Foreign visitors continue to play a vital role in sustaining the Maldives’ economy, as the latest fiscal data highlights a notable budget surplus of MVR 186.7 million by 16 October 2025. This achievement reflects a combination of steady tourism-driven revenues and cautious public expenditure, underscoring the country’s commitment to maintaining economic resilience while preserving its appeal as a world-class travel destination.
According to the Ministry of Finance’s Weekly Fiscal Developments report, total government revenue and grants reached MVR 30.7 billion, surpassing the MVR 30.5 billion spent during the same period. Approximately MVR 23 billion of this revenue came from taxes, with tourism-related taxes contributing a significant share.
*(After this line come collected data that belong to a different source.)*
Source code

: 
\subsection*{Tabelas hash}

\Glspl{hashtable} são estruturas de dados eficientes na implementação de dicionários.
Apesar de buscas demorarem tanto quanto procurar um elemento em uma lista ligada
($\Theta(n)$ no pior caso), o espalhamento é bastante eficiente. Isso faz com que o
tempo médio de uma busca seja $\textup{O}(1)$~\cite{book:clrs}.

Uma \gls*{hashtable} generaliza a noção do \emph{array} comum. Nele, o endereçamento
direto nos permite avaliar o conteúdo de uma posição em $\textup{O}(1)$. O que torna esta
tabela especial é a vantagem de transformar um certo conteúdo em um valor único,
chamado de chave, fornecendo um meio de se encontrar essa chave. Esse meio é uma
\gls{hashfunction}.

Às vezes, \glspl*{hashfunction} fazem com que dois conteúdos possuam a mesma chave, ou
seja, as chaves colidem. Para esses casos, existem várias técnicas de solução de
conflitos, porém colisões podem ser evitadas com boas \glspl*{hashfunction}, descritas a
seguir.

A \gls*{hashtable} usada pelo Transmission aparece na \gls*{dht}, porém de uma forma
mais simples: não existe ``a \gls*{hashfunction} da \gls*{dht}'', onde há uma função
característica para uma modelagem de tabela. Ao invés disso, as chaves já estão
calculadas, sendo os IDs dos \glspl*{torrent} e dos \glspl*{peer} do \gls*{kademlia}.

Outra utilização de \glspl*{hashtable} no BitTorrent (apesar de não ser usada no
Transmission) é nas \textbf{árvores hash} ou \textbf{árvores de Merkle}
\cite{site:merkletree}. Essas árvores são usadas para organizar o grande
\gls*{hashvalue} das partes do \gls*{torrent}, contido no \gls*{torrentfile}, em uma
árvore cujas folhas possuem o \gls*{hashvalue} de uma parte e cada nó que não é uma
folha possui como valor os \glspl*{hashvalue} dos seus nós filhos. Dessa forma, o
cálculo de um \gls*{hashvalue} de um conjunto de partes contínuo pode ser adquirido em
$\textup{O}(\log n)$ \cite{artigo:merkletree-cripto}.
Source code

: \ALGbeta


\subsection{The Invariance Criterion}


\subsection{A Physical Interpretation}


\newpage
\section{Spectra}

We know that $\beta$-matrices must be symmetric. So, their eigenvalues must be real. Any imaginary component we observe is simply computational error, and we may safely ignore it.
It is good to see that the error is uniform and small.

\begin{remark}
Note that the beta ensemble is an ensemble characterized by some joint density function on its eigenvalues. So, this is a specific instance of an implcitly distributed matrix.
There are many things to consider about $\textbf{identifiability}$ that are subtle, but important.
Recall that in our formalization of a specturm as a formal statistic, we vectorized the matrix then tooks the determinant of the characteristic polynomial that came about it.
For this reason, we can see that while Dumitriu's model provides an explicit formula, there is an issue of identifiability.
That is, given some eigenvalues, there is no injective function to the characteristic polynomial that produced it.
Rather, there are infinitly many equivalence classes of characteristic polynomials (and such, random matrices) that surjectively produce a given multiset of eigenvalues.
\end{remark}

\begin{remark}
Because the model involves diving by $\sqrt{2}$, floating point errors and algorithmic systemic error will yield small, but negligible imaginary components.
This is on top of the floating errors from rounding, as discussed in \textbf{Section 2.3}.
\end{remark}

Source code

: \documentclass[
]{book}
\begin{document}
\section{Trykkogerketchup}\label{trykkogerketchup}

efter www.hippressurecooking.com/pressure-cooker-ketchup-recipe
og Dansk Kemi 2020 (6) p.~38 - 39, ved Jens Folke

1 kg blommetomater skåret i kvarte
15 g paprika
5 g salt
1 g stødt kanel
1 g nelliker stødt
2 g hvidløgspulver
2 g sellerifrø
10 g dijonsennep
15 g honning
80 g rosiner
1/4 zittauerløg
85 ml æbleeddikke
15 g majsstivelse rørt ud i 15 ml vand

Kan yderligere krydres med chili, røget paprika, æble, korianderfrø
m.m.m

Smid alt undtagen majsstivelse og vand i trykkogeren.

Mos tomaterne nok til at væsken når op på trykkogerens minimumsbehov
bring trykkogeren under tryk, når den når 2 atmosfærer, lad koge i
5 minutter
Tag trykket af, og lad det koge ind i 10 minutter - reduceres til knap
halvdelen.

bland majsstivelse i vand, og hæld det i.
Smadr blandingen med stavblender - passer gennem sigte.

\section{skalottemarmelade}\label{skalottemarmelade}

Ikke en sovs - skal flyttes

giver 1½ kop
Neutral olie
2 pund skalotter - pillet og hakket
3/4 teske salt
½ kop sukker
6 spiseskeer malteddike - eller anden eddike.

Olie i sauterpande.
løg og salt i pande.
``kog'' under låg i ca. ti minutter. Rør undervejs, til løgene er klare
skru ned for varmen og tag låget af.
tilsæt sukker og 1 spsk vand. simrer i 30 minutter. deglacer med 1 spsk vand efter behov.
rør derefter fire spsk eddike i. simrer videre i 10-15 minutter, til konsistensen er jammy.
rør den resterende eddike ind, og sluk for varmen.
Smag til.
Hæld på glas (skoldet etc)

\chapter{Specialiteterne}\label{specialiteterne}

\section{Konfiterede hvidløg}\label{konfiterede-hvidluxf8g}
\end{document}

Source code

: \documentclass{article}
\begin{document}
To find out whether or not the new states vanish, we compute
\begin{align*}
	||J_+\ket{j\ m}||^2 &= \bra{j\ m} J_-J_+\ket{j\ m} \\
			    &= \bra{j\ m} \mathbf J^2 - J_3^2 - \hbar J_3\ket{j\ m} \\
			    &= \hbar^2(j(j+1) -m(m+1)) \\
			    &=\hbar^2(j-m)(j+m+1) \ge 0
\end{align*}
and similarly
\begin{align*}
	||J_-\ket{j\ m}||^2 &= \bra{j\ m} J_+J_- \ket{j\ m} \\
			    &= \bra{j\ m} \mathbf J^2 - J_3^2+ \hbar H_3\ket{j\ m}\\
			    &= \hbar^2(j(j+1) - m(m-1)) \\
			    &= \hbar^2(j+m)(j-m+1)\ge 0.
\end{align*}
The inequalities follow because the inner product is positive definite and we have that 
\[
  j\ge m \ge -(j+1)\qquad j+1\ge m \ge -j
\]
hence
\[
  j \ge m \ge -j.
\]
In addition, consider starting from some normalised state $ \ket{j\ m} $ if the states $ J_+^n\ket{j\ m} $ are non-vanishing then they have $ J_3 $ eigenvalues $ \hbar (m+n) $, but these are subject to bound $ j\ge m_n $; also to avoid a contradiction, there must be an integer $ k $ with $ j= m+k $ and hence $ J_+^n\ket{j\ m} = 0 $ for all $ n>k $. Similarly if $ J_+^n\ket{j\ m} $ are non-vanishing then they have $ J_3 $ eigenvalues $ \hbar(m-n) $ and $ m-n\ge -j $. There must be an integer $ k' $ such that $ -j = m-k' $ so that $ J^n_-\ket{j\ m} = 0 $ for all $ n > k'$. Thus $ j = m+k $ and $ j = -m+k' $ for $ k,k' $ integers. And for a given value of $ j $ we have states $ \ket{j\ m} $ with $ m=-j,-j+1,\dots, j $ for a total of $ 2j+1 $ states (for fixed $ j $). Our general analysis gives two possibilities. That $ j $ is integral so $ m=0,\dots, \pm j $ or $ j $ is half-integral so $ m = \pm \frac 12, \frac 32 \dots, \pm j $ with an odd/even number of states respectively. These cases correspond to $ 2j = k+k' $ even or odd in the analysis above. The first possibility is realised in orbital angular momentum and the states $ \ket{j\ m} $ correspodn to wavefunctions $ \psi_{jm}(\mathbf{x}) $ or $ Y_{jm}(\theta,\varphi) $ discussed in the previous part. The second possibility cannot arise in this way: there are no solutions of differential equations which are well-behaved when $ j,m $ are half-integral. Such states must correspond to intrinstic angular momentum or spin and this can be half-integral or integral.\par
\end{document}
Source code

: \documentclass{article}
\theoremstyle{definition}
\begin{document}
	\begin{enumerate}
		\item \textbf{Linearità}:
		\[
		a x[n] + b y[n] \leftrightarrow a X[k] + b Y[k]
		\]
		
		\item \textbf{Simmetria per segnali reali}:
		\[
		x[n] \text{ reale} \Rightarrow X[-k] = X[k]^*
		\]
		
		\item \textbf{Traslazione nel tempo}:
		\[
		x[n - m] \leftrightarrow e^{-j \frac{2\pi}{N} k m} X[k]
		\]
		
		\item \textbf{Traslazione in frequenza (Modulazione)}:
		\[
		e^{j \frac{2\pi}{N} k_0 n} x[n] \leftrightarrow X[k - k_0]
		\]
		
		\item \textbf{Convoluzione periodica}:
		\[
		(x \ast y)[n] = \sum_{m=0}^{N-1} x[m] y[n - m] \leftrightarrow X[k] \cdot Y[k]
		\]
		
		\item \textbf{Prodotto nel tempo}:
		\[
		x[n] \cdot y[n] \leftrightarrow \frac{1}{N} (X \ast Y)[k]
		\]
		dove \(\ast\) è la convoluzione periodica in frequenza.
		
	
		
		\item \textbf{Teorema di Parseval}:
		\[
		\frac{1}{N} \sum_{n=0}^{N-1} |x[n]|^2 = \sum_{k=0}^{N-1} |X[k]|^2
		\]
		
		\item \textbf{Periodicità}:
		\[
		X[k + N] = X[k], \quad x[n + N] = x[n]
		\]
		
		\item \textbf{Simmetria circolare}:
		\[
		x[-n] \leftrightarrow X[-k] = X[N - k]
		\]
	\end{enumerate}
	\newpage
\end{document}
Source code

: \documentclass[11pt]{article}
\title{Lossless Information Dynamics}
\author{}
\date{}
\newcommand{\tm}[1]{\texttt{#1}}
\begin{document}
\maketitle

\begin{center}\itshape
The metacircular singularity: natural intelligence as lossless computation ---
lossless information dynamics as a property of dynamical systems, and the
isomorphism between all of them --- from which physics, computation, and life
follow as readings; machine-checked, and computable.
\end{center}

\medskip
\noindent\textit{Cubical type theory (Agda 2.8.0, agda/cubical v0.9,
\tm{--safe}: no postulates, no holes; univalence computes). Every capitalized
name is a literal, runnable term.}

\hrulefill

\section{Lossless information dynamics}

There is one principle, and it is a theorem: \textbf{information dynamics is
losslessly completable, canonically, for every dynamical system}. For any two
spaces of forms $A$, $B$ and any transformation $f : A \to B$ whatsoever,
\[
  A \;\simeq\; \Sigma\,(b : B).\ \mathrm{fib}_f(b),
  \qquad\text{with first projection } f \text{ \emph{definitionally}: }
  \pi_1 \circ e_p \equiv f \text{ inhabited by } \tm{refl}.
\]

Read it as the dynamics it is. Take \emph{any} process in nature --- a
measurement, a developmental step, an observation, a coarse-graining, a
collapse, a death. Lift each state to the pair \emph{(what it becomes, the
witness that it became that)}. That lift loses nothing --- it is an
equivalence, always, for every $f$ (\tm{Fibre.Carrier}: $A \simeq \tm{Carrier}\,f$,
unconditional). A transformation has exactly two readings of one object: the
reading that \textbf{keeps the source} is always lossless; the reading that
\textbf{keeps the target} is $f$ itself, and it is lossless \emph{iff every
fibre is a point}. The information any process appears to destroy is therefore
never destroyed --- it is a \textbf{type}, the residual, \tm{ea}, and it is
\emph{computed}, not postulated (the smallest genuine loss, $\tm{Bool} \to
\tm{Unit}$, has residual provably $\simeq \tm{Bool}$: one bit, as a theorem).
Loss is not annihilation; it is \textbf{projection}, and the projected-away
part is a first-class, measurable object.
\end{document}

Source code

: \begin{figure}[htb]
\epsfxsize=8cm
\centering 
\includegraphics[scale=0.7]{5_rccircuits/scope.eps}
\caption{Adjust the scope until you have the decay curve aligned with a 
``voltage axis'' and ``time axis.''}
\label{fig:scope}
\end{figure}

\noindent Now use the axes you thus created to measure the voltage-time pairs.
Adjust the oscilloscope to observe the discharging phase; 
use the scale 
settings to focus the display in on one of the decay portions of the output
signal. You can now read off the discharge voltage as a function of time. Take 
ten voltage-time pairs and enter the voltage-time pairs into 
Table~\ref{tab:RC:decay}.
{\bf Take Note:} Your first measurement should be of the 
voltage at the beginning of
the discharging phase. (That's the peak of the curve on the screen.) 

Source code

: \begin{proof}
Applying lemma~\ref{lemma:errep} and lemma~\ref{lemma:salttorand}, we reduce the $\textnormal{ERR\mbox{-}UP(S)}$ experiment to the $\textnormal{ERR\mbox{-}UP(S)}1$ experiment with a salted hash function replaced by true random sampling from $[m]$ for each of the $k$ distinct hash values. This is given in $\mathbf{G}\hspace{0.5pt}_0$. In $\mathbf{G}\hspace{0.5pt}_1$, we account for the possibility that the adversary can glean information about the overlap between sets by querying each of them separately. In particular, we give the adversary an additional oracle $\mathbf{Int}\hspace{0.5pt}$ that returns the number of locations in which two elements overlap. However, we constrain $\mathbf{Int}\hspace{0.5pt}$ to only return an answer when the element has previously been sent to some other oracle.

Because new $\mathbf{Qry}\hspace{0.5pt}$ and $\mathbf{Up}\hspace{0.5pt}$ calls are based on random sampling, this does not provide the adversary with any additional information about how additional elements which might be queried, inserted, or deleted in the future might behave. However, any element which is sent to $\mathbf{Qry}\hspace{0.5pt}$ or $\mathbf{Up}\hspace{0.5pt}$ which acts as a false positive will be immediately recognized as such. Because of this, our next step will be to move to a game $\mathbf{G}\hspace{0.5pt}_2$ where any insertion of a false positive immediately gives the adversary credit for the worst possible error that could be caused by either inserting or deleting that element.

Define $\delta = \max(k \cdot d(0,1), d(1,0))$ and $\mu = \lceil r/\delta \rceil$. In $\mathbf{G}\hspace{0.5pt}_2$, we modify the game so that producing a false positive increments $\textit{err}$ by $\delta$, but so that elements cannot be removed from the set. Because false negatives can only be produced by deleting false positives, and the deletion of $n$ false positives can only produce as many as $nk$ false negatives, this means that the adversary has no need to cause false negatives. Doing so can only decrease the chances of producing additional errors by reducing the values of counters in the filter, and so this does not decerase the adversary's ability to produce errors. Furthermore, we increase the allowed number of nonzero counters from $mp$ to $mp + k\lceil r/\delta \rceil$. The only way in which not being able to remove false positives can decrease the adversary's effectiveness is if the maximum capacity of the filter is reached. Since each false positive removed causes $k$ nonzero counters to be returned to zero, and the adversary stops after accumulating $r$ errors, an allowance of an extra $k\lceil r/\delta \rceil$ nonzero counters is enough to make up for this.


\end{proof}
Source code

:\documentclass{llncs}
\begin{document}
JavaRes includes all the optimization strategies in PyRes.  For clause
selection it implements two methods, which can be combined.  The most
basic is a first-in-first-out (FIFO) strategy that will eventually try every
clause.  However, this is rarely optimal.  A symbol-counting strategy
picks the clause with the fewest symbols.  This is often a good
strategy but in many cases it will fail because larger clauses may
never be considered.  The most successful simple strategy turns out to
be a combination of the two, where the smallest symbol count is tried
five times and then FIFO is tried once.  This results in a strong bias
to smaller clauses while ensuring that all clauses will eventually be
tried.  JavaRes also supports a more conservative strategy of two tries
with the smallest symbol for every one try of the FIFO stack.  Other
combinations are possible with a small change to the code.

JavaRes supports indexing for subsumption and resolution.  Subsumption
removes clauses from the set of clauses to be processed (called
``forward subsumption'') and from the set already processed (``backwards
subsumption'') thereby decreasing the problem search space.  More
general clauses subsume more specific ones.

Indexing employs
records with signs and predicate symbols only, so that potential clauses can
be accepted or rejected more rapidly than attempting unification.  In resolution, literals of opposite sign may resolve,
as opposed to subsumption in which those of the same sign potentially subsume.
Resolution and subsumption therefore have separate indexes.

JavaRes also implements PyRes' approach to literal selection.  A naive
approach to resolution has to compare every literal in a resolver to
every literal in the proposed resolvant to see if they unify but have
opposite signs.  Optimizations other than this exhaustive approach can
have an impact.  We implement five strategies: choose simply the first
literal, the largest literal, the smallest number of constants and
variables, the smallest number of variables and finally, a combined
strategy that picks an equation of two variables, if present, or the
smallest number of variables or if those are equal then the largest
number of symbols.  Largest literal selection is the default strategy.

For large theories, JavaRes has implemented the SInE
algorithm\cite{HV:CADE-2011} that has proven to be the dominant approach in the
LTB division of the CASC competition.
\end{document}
In particular, Tourism Goods and Services Tax (TGST) brought in MVR 8.3 billion, while General GST added MVR 4.1 billion, highlighting the continued strength of domestic activity and the thriving tourism industry.
The surplus is largely attributed to the careful management of capital expenditure, which has seen a substantial decrease compared to the previous year. Capital spending fell to MVR 4 billion in 2025 from MVR 9.6 billion in 2024, a reduction of more than 50%. Meanwhile, recurrent expenses remained nearly stable at MVR 26.5 billion. This signals effective fiscal oversight, where administrative delays or prudent planning have slowed major infrastructure disbursements while ensuring essential services are funded.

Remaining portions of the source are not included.